BESSNER: Maybe something that emerges from this—which is a bit more general, maybe a bit more intellectual, but I think it’s been very much in your wheelhouse recently—is a criticism of wokeness or so-called wokeness or woke discourse.
This is of course something that everyone listening to this probably knows about has really exploded, particularly in elite academic circles in the last five, six years even though there’s been percolations of it for 50 years, if not longer, emerging from the ’60s, particularly ’68.
I would just like to hear, what do you find problematic or offensive about wokeness as a way of approaching the world? What is it about this intellectual disposition that doesn’t work for you?
Tell me what you mean by wokeness, just briefly.
The racial justice discourse, like attributing everything to identitarian politics that you find problematic. Probably that’s the best way to do it. I think wokeness is often used to basically talk about identitarian politics.
And so, in academic circles, what do find problematic about it?
And it’s related to questions of free speech. I would hope to talk about also cancel culture.
Yeah, it is related to free speech. And it is related to cancel culture. And those two things are connected with each other although they have an independent aspect.

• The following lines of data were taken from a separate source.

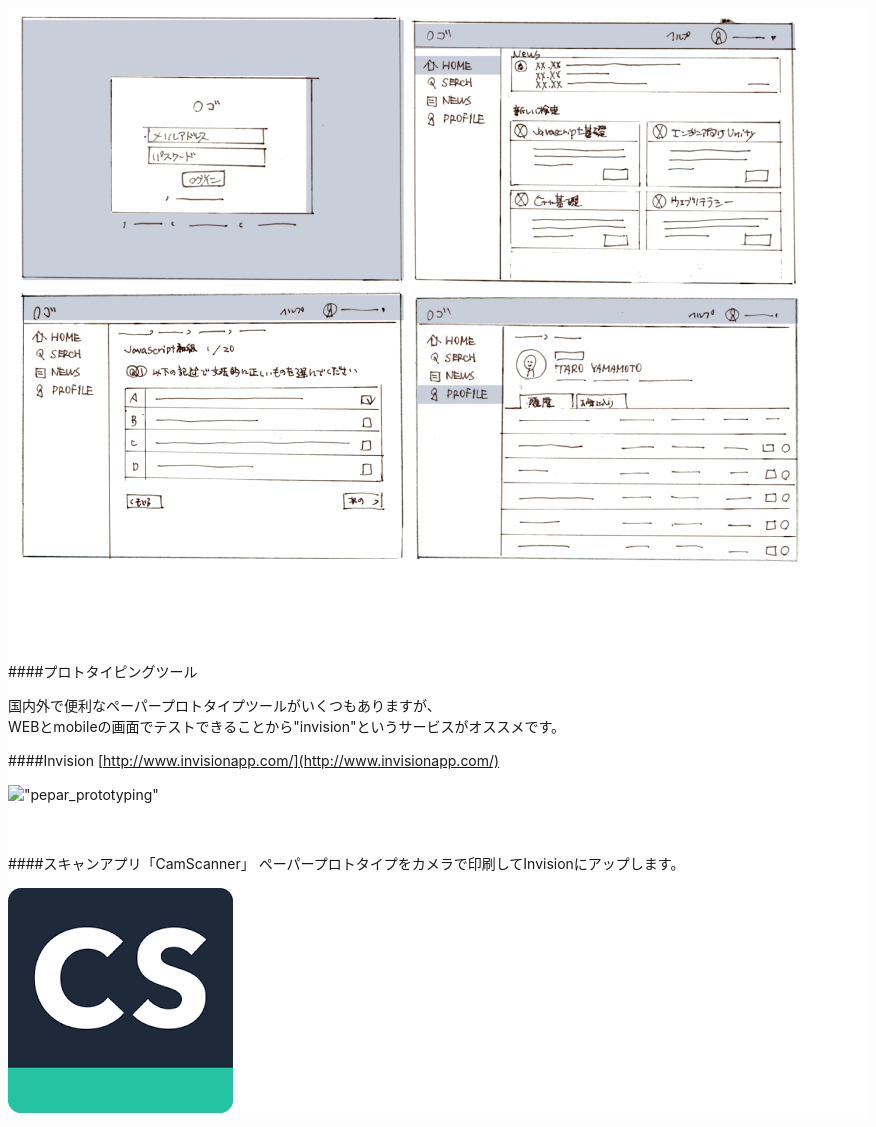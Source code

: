<img src="img/peperprottype.png">

<br><br><br>

####プロトタイピングツール

国内外で便利なペーパープロトタイプツールがいくつもありますが、  
WEBとmobileの画面でテストできることから"invision"というサービスがオススメです。

####Invision
[http://www.invisionapp.com/](http://www.invisionapp.com/)

!["pepar_prototyping"](img/invison.png")

<br>

####スキャンアプリ「CamScanner」
ペーパープロトタイプをカメラで印刷してInvisionにアップします。

![camscanner](img/camscanner.png) 
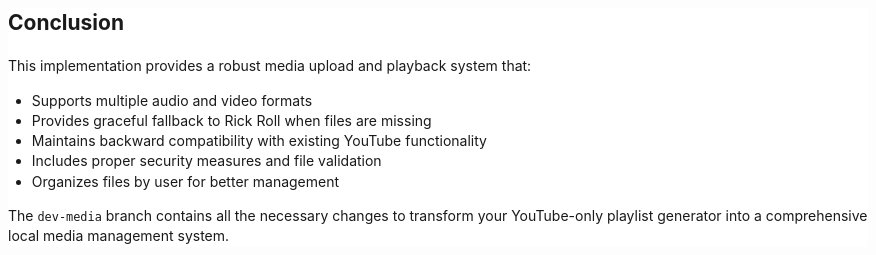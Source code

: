 ## Conclusion

This implementation provides a robust media upload and playback system that:
- Supports multiple audio and video formats
- Provides graceful fallback to Rick Roll when files are missing
- Maintains backward compatibility with existing YouTube functionality
- Includes proper security measures and file validation
- Organizes files by user for better management

The `dev-media` branch contains all the necessary changes to transform your YouTube-only playlist generator into a comprehensive local media management system.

This is the age of identitarianism, I mean you could almost call it. You’re the intellectual historian, but it does seem to me something quite characteristic of our time…
This is very true, and it’s because it relates the neoliberal individualist terms.

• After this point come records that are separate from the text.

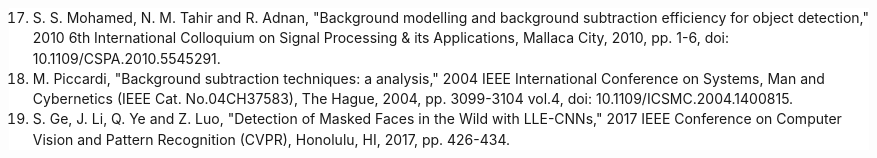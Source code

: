 17.	S. S. Mohamed, N. M. Tahir and R. Adnan, "Background modelling and background subtraction efficiency for object detection," 2010 6th International Colloquium on Signal Processing & its Applications, Mallaca City, 2010, pp. 1-6, doi: 10.1109/CSPA.2010.5545291. 
18.	M. Piccardi, "Background subtraction techniques: a analysis," 2004 IEEE International Conference on Systems, Man and Cybernetics (IEEE Cat. No.04CH37583), The Hague, 2004, pp. 3099-3104 vol.4, doi: 10.1109/ICSMC.2004.1400815. 
19.	S. Ge, J. Li, Q. Ye and Z. Luo, "Detection of Masked Faces in the Wild with LLE-CNNs," 2017 IEEE Conference on Computer Vision and Pattern Recognition (CVPR), Honolulu, HI, 2017, pp. 426-434.
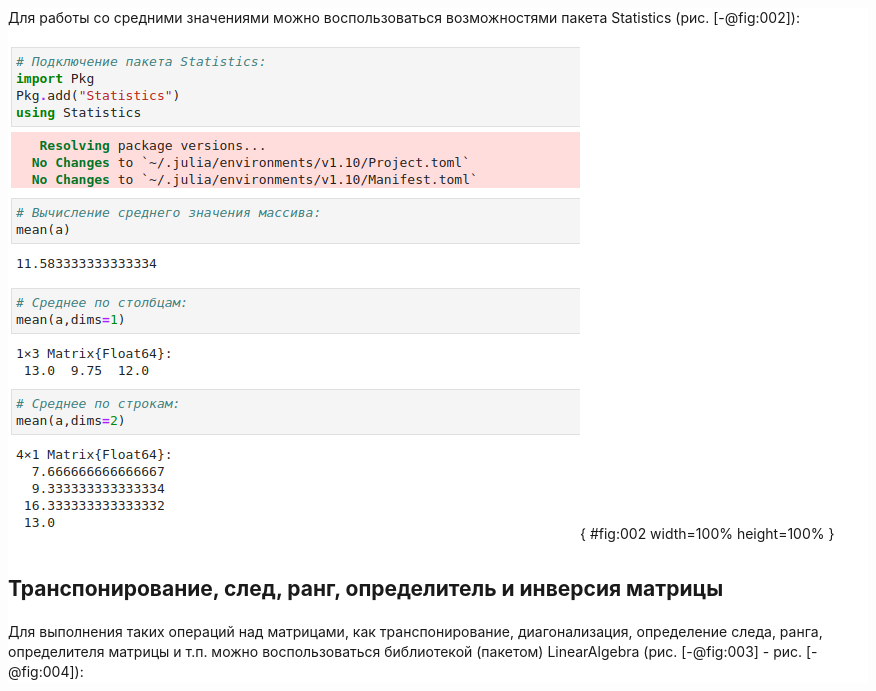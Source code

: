 
Для работы со средними значениями можно воспользоваться возможностями пакета Statistics (рис. [-@fig:002]):

![Использование возможностей пакета Statistics для работы со средними значениями](image/2.png){ #fig:002 width=100% height=100% }

## Транспонирование, след, ранг, определитель и инверсия матрицы

Для выполнения таких операций над матрицами, как транспонирование, диагонализация, определение следа, ранга, определителя 
матрицы и т.п. можно воспользоваться библиотекой (пакетом) LinearAlgebra (рис. [-@fig:003] - рис. [-@fig:004]):
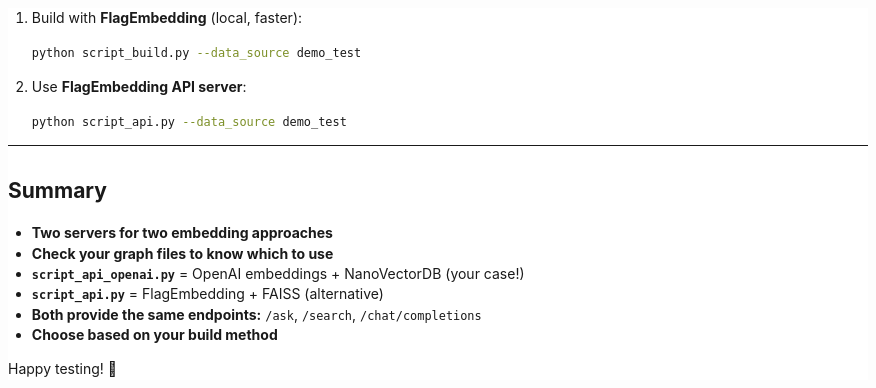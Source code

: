 1. Build with **FlagEmbedding** (local, faster):
   ```bash
   python script_build.py --data_source demo_test
   ```

2. Use **FlagEmbedding API server**:
   ```bash
   python script_api.py --data_source demo_test
   ```

---

## Summary

- **Two servers for two embedding approaches**
- **Check your graph files to know which to use**
- **`script_api_openai.py`** = OpenAI embeddings + NanoVectorDB (your case!)
- **`script_api.py`** = FlagEmbedding + FAISS (alternative)
- **Both provide the same endpoints:** `/ask`, `/search`, `/chat/completions`
- **Choose based on your build method**

Happy testing! 🚀

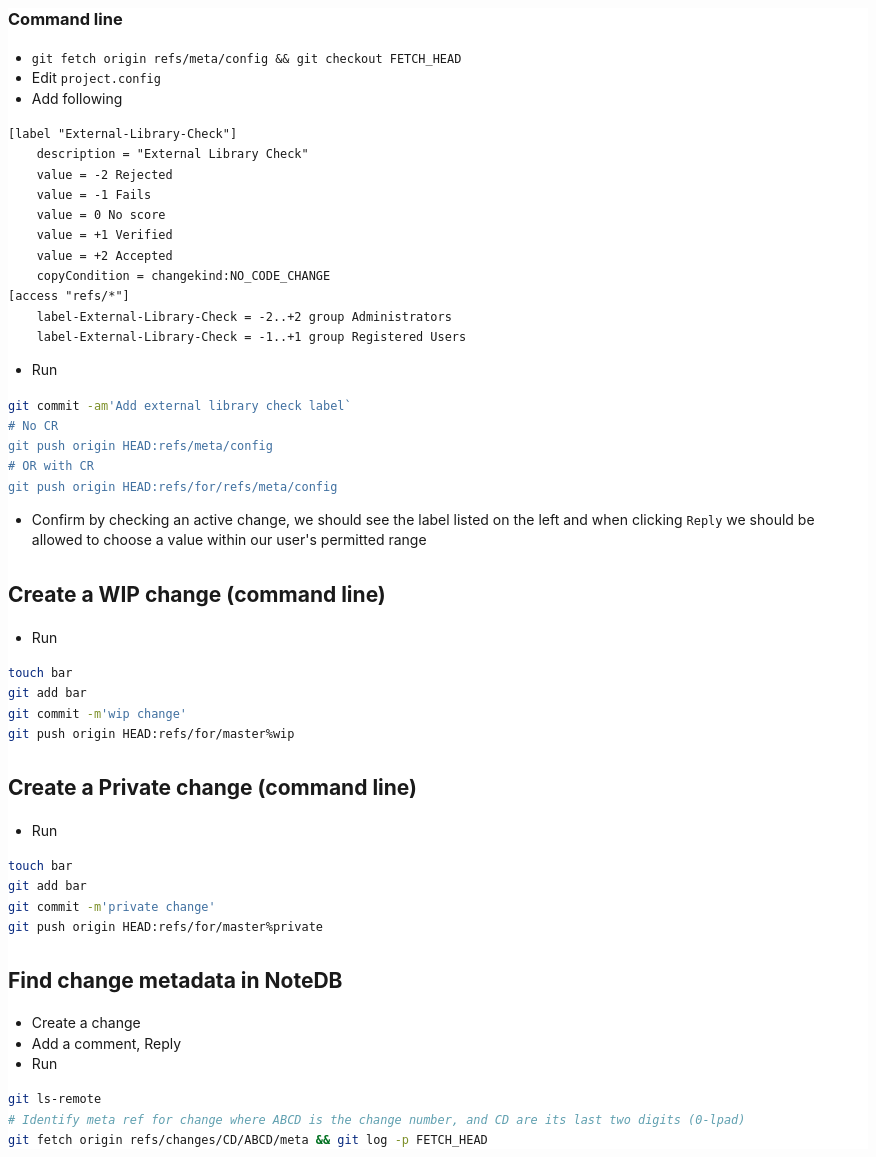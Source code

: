 ### Command line
- `git fetch origin refs/meta/config && git checkout FETCH_HEAD`
- Edit `project.config`
- Add following
```
[label "External-Library-Check"]
    description = "External Library Check"
    value = -2 Rejected
    value = -1 Fails
    value = 0 No score
    value = +1 Verified
    value = +2 Accepted
    copyCondition = changekind:NO_CODE_CHANGE
[access "refs/*"]
    label-External-Library-Check = -2..+2 group Administrators
    label-External-Library-Check = -1..+1 group Registered Users
```
- Run
```bash
git commit -am'Add external library check label`
# No CR
git push origin HEAD:refs/meta/config
# OR with CR
git push origin HEAD:refs/for/refs/meta/config
```
- Confirm by checking an active change, we should see the label listed on
the left and when clicking `Reply` we should be allowed to choose a value
within our user's permitted range

## Create a WIP change (command line)
- Run
```bash
touch bar
git add bar
git commit -m'wip change'
git push origin HEAD:refs/for/master%wip
```

## Create a Private change (command line)
- Run
```bash
touch bar
git add bar
git commit -m'private change'
git push origin HEAD:refs/for/master%private
```

## Find change metadata in NoteDB
- Create a change
- Add a comment, Reply
- Run
```bash
git ls-remote
# Identify meta ref for change where ABCD is the change number, and CD are its last two digits (0-lpad)
git fetch origin refs/changes/CD/ABCD/meta && git log -p FETCH_HEAD
```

So in that larger political economic structure, the individual becomes a focus of politics—this was the conservative critique of the New Deal—but now it’s transmogrified because in that language of individualism, this is the type of politics that it promotes ultimately. So it’s not disconnected from the larger political economic structure, in my opinion.
This is the irony, I think, of the conservative critique of identitarian politics: this is what people were arguing in the ’70s and the ’80s, you need to organize politics more around the individual and less around the group. And this is ultimately an outcome of that. Not the only outcome, but an outcome of that.
Okay, I’m going to try to answer, I’m thinking here. It’s bad for the soul—and I’ll defend that, I’ll say that I mean by that and I’ll defend that. It’s bad for the soul.
It threatens civilization—and I’ll say what I mean about that.
Bad for the soul.
I am not my race.
To have the historical accident of identity define me is spiritually—and this is not a scientific claim I’m making here, people will take strong issue with it—spiritually stultifying. It surrenders way too much.
We are the authors of our being. We are yet to be completed. There’s so much to learn. There are so many places to go. There’s so much to do.
Of course, I’m a college professor, so I think of this in terms of kids coming in at 18 years old and they want Afro studies and they want to be whatever they are, they want to be these things, and I’m saying, “Man, you haven’t read a damn book yet!
You haven’t listened to an opera yet.
You haven’t seen kabuki theater yet.
You know… You haven’t done anything.
I understand that you come packaged a certain way. I know that you have sexualities and ethnicities and religiosities, but for crying out loud, the challenge here is to take these things—the external givens which are the raw material—and to construct a life!
And that project, that constructive project of starting somewhere and then being in the world is a universal human challenge.
The reason that I can read Pasternak or Tolstoy or somebody and learn something about my life is because they are also facing that challenge.”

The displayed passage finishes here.